INFORMATION GIVEN below:
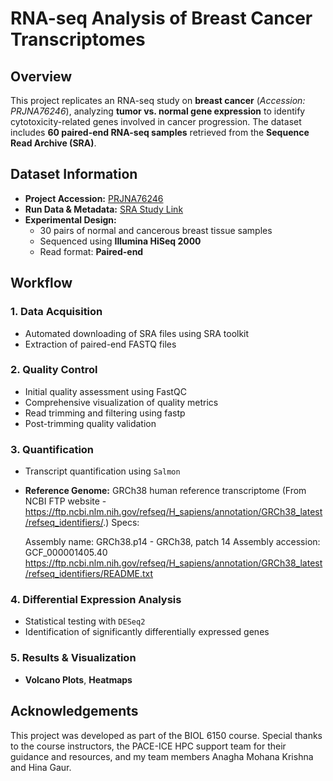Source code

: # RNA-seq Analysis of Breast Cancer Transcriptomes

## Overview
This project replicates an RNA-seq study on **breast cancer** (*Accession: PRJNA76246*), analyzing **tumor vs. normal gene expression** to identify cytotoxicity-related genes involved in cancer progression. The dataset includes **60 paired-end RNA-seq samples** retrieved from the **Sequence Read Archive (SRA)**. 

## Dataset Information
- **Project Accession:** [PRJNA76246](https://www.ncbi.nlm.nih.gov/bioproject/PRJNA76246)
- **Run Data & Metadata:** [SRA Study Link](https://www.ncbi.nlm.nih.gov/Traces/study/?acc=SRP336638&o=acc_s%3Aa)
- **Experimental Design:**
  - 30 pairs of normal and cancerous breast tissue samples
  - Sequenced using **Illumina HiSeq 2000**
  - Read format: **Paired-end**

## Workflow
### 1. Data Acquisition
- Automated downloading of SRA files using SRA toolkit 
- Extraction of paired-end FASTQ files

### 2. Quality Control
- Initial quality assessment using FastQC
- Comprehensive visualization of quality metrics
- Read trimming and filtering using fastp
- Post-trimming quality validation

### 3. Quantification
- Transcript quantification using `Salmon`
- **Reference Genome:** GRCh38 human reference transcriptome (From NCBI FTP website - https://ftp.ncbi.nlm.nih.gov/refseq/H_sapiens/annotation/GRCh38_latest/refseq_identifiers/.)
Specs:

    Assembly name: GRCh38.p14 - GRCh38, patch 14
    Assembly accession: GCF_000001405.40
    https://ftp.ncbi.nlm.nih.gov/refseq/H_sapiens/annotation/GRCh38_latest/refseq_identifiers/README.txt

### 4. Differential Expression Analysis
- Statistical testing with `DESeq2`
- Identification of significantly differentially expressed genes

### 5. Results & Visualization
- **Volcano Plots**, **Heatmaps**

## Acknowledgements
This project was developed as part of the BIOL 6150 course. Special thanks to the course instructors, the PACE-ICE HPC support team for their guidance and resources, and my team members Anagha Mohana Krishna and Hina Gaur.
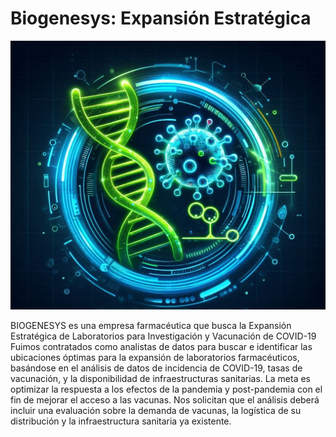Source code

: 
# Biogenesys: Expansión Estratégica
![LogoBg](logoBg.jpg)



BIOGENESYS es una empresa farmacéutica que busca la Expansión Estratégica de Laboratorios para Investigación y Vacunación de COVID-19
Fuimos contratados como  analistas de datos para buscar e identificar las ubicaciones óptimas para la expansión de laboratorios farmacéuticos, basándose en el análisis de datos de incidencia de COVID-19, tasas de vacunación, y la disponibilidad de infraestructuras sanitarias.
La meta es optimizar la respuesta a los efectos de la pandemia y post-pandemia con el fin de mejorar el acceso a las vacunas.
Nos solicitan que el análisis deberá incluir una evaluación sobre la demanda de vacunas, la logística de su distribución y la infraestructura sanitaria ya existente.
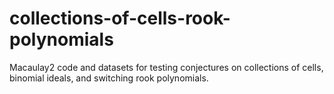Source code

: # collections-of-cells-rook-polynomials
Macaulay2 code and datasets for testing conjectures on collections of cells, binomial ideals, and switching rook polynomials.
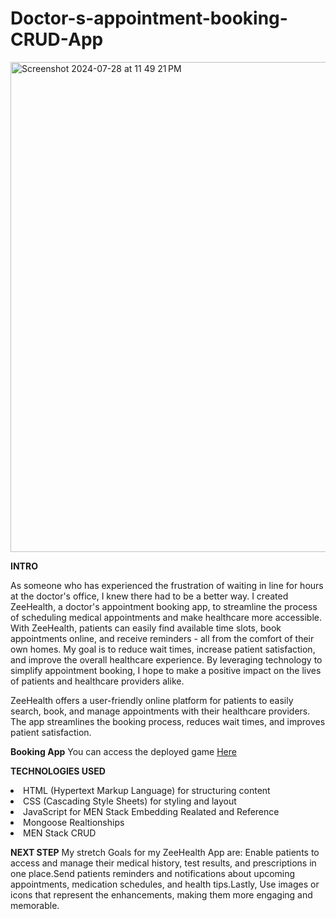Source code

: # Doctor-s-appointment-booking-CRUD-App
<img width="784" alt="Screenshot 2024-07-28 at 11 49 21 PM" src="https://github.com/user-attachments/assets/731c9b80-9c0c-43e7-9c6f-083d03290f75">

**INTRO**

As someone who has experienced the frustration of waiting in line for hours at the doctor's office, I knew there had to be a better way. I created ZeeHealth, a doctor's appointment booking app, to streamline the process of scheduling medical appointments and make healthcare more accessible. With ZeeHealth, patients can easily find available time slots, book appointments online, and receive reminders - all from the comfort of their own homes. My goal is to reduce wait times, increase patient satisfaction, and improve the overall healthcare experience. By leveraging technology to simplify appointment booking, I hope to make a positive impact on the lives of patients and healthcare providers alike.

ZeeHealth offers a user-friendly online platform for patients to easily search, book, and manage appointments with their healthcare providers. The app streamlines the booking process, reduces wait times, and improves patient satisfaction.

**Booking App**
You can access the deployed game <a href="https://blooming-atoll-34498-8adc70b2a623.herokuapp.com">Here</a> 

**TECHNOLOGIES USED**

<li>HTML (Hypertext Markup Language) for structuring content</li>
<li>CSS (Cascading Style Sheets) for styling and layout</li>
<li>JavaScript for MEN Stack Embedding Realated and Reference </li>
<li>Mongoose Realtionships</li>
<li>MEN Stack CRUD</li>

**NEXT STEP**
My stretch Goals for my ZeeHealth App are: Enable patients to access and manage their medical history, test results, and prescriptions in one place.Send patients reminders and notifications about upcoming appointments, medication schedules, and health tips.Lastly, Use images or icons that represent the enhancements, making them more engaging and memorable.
End of INFORMATION GIVEN.
## TASK ITEM
Scan the data above and report each line in which "polynomials" is present.

## ANSWER SECTION
: # collections-of-cells-rook-polynomials
Macaulay2 code and datasets for testing conjectures on collections of cells, binomial ideals, and switching rook polynomials.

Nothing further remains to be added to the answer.